▶ REQUIREMENT:
Only the number should be given: how many lines below contain "rspack".

▶ DATA FOR PROCESSING:
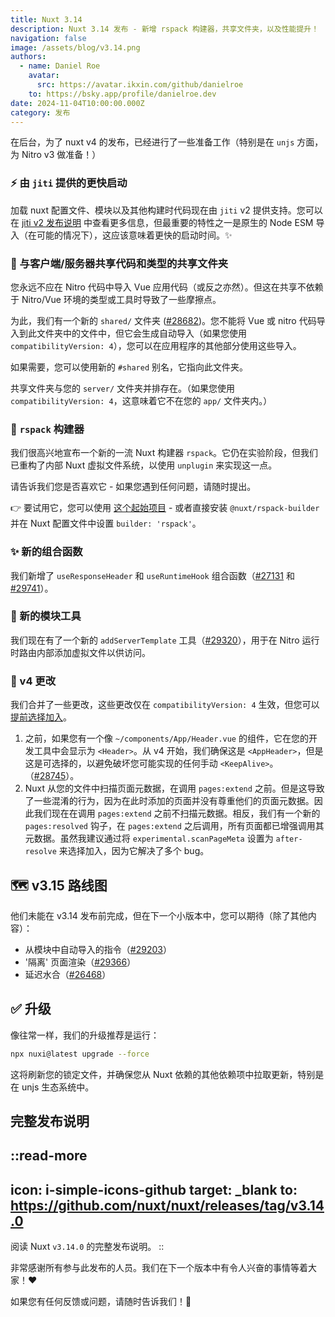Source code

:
 ```yaml
---
title: Nuxt 3.14
description: Nuxt 3.14 发布 - 新增 rspack 构建器，共享文件夹，以及性能提升！
navigation: false
image: /assets/blog/v3.14.png
authors:
  - name: Daniel Roe
    avatar:
      src: https://avatar.ikxin.com/github/danielroe
    to: https://bsky.app/profile/danielroe.dev
date: 2024-11-04T10:00:00.000Z
category: 发布
---
```


在后台，为了 nuxt v4 的发布，已经进行了一些准备工作（特别是在 `unjs` 方面，为 Nitro v3 做准备！）

### ⚡️ 由 `jiti` 提供的更快启动

加载 nuxt 配置文件、模块以及其他构建时代码现在由 `jiti` v2 提供支持。您可以在 [jiti v2 发布说明](https://github.com/unjs/jiti/releases/tag/v2.0.0) 中查看更多信息，但最重要的特性之一是原生的 Node ESM 导入（在可能的情况下），这应该意味着更快的启动时间。✨

### 📂 与客户端/服务器共享代码和类型的共享文件夹

您永远不应在 Nitro 代码中导入 Vue 应用代码（或反之亦然）。但这在共享不依赖于 Nitro/Vue 环境的类型或工具时导致了一些摩擦点。

为此，我们有一个新的 `shared/` 文件夹 ([#28682](https://github.com/nuxt/nuxt/pull/28682))。您不能将 Vue 或 nitro 代码导入到此文件夹中的文件中，但它会生成自动导入（如果您使用 `compatibilityVersion: 4`），您可以在应用程序的其他部分使用这些导入。

如果需要，您可以使用新的 `#shared` 别名，它指向此文件夹。

共享文件夹与您的 `server/` 文件夹并排存在。（如果您使用 `compatibilityVersion: 4`，这意味着它不在您的 `app/` 文件夹内。）

### 🦀 `rspack` 构建器

我们很高兴地宣布一个新的一流 Nuxt 构建器 `rspack`。它仍在实验阶段，但我们已重构了内部 Nuxt 虚拟文件系统，以使用 `unplugin` 来实现这一点。

请告诉我们您是否喜欢它 - 如果您遇到任何问题，请随时提出。

👉 要试用它，您可以使用 [这个起始项目](https://github.com/danielroe/nuxt-rspack-starter) - 或者直接安装 `@nuxt/rspack-builder` 并在 Nuxt 配置文件中设置 `builder: 'rspack'`。

### ✨ 新的组合函数

我们新增了 `useResponseHeader` 和 `useRuntimeHook` 组合函数（[#27131](https://github.com/nuxt/nuxt/pull/27131) 和 [#29741](https://github.com/nuxt/nuxt/pull/29741)）。

### 🔧 新的模块工具

我们现在有了一个新的 `addServerTemplate` 工具（[#29320](https://github.com/nuxt/nuxt/pull/29320)），用于在 Nitro 运行时路由内部添加虚拟文件以供访问。

### 🚧 v4 更改

我们合并了一些更改，这些更改仅在 `compatibilityVersion: 4` 生效，但您可以[提前选择加入](/docs/getting-started/upgrade#testing-nuxt-4)。

1. 之前，如果您有一个像 `~/components/App/Header.vue` 的组件，它在您的开发工具中会显示为 `<Header>`。从 v4 开始，我们确保这是 `<AppHeader>`，但是这是可选择的，以避免破坏您可能实现的任何手动 `<KeepAlive>`。（[#28745](https://github.com/nuxt/nuxt/pull/28745)）。
2. Nuxt 从您的文件中扫描页面元数据，在调用 `pages:extend` 之前。但是这导致了一些混淆的行为，因为在此时添加的页面并没有尊重他们的页面元数据。因此我们现在在调用 `pages:extend` 之前不扫描元数据。相反，我们有一个新的 `pages:resolved` 钩子，在 `pages:extend` 之后调用，所有页面都已增强调用其元数据。虽然我建议通过将 `experimental.scanPageMeta` 设置为 `after-resolve` 来选择加入，因为它解决了多个 bug。

## 🗺️ v3.15 路线图

他们未能在 v3.14 发布前完成，但在下一个小版本中，您可以期待（除了其他内容）：

- 从模块中自动导入的指令（[#29203](https://github.com/nuxt/nuxt/pull/29203)）
- '隔离' 页面渲染（[#29366](https://github.com/nuxt/nuxt/pull/29366)）
- 延迟水合（[#26468](https://github.com/nuxt/nuxt/pull/26468)）

## ✅ 升级

像往常一样，我们的升级推荐是运行：

```sh
npx nuxi@latest upgrade --force
```

这将刷新您的锁定文件，并确保您从 Nuxt 依赖的其他依赖项中拉取更新，特别是在 unjs 生态系统中。

## 完整发布说明

::read-more
---
icon: i-simple-icons-github
target: _blank
to: https://github.com/nuxt/nuxt/releases/tag/v3.14.0
---
阅读 Nuxt `v3.14.0` 的完整发布说明。
::

非常感谢所有参与此发布的人员。我们在下一个版本中有令人兴奋的事情等着大家！❤️

如果您有任何反馈或问题，请随时告诉我们！🙏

▶ SOLUTION TO THE PROBLEM:
4